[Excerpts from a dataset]
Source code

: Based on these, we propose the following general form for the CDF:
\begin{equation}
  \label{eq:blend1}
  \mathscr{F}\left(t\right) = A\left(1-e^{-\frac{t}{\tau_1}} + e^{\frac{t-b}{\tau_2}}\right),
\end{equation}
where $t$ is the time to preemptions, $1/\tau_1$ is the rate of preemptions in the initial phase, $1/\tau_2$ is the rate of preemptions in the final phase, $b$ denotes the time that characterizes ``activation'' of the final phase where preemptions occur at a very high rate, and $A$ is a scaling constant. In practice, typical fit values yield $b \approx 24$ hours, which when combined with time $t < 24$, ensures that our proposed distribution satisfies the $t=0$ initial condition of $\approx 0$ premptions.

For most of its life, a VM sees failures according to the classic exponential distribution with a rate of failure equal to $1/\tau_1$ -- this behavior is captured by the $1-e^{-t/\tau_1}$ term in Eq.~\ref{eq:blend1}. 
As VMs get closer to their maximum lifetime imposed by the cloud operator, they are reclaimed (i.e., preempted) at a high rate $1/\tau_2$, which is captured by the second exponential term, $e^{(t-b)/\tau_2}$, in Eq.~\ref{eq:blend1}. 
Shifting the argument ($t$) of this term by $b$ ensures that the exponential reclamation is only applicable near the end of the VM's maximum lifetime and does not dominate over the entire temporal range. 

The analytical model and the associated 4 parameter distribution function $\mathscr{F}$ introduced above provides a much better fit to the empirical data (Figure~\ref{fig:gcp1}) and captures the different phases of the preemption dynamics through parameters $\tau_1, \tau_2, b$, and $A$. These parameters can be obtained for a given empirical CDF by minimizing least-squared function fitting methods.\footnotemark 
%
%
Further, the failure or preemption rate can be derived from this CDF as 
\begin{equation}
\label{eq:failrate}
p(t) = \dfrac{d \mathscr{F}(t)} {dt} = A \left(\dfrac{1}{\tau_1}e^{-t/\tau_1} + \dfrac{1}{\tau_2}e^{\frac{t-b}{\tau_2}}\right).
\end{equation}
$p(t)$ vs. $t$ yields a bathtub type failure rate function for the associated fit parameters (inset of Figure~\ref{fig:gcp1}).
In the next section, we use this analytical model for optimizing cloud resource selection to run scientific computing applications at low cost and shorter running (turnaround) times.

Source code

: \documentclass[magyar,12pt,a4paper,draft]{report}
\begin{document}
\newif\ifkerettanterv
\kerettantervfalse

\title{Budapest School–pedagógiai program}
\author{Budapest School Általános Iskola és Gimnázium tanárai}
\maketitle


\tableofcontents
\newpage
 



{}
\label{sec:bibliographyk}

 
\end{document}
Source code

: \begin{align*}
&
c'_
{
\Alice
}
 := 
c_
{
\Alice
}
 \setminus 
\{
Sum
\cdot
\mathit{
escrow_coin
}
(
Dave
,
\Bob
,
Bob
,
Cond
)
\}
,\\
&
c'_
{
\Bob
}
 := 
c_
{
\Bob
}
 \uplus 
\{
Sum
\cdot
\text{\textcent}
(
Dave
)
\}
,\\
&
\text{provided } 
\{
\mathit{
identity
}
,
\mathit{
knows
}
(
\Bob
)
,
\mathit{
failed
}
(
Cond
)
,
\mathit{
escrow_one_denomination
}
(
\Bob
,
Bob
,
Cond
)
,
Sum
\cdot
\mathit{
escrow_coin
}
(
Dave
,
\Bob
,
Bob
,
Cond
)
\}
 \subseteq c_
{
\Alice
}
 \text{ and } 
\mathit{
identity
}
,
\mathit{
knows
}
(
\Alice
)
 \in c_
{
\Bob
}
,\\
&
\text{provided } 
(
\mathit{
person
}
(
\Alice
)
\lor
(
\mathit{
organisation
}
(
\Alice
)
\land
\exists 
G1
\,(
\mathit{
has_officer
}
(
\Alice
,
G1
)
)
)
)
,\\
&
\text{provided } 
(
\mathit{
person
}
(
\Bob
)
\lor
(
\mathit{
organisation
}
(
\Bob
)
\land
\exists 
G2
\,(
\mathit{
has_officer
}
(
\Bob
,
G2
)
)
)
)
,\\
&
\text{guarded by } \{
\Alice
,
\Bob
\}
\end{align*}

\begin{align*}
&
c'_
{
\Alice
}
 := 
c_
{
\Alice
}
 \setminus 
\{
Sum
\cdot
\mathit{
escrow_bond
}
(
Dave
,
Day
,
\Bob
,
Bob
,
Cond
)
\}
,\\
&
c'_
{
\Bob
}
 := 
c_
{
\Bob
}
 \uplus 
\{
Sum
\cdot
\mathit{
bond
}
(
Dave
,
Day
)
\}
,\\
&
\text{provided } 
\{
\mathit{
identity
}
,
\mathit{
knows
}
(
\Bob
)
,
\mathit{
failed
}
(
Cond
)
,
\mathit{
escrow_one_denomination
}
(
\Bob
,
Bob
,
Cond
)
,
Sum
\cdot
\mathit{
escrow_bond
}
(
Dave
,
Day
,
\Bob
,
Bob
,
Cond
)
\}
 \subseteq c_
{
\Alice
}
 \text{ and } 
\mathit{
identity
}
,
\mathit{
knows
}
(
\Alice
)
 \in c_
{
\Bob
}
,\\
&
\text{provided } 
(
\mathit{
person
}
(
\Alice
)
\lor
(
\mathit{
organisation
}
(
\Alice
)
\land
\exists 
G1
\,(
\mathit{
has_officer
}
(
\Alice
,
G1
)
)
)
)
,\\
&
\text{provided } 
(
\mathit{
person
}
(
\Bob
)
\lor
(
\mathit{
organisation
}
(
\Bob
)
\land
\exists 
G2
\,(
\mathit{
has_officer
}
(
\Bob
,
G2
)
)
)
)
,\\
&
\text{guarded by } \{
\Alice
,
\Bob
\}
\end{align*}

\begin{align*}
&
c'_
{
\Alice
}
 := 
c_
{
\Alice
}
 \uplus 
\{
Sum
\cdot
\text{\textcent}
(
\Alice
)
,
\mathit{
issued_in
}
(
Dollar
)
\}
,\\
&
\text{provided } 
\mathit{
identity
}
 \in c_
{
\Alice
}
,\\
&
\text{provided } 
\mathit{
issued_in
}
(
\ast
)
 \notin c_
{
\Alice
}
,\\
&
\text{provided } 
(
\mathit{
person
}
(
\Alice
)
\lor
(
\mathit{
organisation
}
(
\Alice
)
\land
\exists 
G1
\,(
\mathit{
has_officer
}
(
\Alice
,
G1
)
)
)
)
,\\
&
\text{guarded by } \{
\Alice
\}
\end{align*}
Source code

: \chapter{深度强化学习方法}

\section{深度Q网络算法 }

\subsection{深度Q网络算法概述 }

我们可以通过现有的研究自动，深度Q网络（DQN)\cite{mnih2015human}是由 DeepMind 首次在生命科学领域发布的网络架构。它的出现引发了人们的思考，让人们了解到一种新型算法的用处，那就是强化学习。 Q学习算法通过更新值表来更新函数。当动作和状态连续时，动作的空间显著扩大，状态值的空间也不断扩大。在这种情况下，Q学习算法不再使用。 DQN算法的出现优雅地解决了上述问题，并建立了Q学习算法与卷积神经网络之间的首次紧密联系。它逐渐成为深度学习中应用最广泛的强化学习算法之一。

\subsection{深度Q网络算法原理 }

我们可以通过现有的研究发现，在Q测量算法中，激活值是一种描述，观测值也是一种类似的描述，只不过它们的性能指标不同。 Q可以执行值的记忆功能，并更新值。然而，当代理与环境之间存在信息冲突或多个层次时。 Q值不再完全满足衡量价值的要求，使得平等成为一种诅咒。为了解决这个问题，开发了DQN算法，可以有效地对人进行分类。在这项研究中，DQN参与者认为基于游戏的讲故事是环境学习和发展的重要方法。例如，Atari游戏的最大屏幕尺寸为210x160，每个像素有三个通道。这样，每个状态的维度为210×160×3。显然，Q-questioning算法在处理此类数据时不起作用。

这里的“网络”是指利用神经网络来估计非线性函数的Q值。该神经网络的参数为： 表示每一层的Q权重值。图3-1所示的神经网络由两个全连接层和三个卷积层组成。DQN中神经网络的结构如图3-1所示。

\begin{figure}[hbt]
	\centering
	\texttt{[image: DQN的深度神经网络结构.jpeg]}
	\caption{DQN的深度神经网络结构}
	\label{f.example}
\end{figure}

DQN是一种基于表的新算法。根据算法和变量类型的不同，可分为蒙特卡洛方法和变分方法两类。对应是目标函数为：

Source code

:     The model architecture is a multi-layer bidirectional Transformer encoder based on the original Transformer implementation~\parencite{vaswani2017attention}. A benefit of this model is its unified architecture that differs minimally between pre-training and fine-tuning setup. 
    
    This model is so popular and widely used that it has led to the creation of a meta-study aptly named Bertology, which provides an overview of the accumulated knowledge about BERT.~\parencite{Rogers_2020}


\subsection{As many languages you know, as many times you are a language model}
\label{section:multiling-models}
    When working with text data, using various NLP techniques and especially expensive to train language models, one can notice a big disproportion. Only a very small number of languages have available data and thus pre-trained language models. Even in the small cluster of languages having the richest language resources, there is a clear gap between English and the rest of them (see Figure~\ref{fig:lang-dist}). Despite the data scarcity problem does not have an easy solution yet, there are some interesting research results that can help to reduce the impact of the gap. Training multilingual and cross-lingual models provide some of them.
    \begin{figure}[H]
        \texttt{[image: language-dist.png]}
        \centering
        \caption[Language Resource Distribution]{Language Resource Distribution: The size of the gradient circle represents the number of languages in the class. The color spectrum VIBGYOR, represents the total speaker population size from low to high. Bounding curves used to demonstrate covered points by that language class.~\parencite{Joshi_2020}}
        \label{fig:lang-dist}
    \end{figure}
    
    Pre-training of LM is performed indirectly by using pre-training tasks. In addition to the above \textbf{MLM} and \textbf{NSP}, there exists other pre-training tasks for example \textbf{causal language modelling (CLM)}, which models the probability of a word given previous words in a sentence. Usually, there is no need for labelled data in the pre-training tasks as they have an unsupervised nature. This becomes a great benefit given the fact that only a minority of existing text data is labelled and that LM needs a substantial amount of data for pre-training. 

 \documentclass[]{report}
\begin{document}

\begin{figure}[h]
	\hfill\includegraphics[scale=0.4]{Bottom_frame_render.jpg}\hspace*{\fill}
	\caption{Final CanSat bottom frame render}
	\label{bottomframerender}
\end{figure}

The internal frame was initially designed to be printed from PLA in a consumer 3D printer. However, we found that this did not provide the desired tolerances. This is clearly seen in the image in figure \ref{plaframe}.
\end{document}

*Your objective*
Copy from the entries above each line in which the string "failure" can be found.

*Response to the task*
For most of its life, a VM sees failures according to the classic exponential distribution with a rate of failure equal to $1/\tau_1$ -- this behavior is captured by the $1-e^{-t/\tau_1}$ term in Eq.~\ref{eq:blend1}. 
Further, the failure or preemption rate can be derived from this CDF as 
$p(t)$ vs. $t$ yields a bathtub type failure rate function for the associated fit parameters (inset of Figure~\ref{fig:gcp1}).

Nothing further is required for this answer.